Southwest Border Food Protection and Emergency Preparedness Center
To facilitate agriculture, consumer, and environmental collaboration, engagement and awareness by providing education programs, planning, training, and exercising to ensure the wellness of the whole community in the southwest borderland and beyond.
Increasing industry and consumer protection.
The Southwest Border Food Protection and Emergency Preparedness Center (SWBFPEPC) was formed in 2005 as the Southwest Border Food Safety and Defense Center. In 2014, we changed our name to reflect the many programs we are involved in. The project is a collaborative effort of New Mexico State University (NMSU) College of Agricultural, Consumer and Environmental Sciences (ACES); Cooperative Extension Service (CES), and the New Mexico Department of Agriculture (NMDA).
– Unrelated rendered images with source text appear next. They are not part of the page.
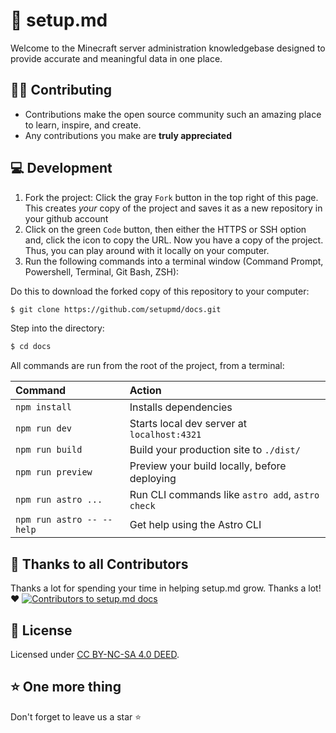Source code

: # 📝 setup.md

Welcome to the Minecraft server administration knowledgebase designed to provide accurate and meaningful data in one place.

## 👨‍💻 Contributing

- Contributions make the open source community such an amazing place to learn, inspire, and create.
- Any contributions you make are **truly appreciated**

## 💻 Development

1. Fork the project: Click the gray `Fork` button in the top right of this page. This creates _your_ copy of the project and saves it as a new repository in your github account
2. Click on the green `Code` button, then either the HTTPS or SSH option and, click the icon to copy the URL. Now you have a copy of the project. Thus, you can play around with it locally on your computer.
3. Run the following commands into a terminal window (Command Prompt, Powershell, Terminal, Git Bash, ZSH):

Do this to download the forked copy of this repository to your computer:

```bash
$ git clone https://github.com/setupmd/docs.git
```

  Step into the directory:
```bash
$ cd docs
```

All commands are run from the root of the project, from a terminal:

| Command                   | Action                                           |
| :------------------------ | :----------------------------------------------- |
| `npm install`             | Installs dependencies                            |
| `npm run dev`             | Starts local dev server at `localhost:4321`      |
| `npm run build`           | Build your production site to `./dist/`          |
| `npm run preview`         | Preview your build locally, before deploying     |
| `npm run astro ...`       | Run CLI commands like `astro add`, `astro check` |
| `npm run astro -- --help` | Get help using the Astro CLI                     |


## 🙏 Thanks to all Contributors
Thanks a lot for spending your time in helping setup.md grow. Thanks a lot! ❤️
 <a href = "https://github.com/setupmd/docs/graphs/contributors">
   <img src = "https://contrib.rocks/image?repo=setupmd/docs" alt="Contributors to setup.md docs"/>
 </a>

## 📑 License
Licensed under [CC BY-NC-SA 4.0 DEED](https://creativecommons.org/licenses/by-nc-sa/4.0/deed.en).

## ⭐️ One more thing

Don't forget to leave us a star ⭐️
The project helps protect the nation's food supply against threats ranging from foodborne illnesses, supply chain disruptions to agroterrorism.
We honor a three prong approach to Food Protection: Food Safety, Food Defense and Food Security.
The SWBFPEPC assesses the security of agriculture operations through our AGROGUARD program and provides training for farmers, dairy and livestock producers, public health officials, law enforcement and the public. We maintain first-response trailers across the state stocked with equipment to help officials respond to an agriculture emergency.
National and International Impact
The New Mexico Department of Homeland Security and Emergency Management DHSEM) has designated the SWPFPEPC as the training point of contact for all approved training opportunities dealing with agriculture. We host exercises with partners from across New Mexico in addition to the 10 states along the United States/Mexico border. Some staff, with our partnering universities, have helped develop Department of Homeland Security-certified training courses that are taught nationwide and internationally.
The model for NMSU ACES and CES helps counties develop agriculture preparedness plans. Our S-CAP Project trains county personnel to write an agriculture emergency operations plan annex to their all hazards emergency plan. Another program, the Syndromic Surveillance Project, is quickly becoming the model for animal disease surveillance across the United States. In New Mexico, this is called the ALIRT Program (Agriculture Livestock Incident Response Team).
In the majority of New Mexico's 33 counties, agriculture is the #1 economic engine and the SWBFPEPC works diligently to protect this critical infrastructure. We train emergency responders, law enforcement, extension personnel (including agriculture agents, home economists and nutrition educators) and NMDA personnel in agriculture security, food protection and family, business and community preparedness.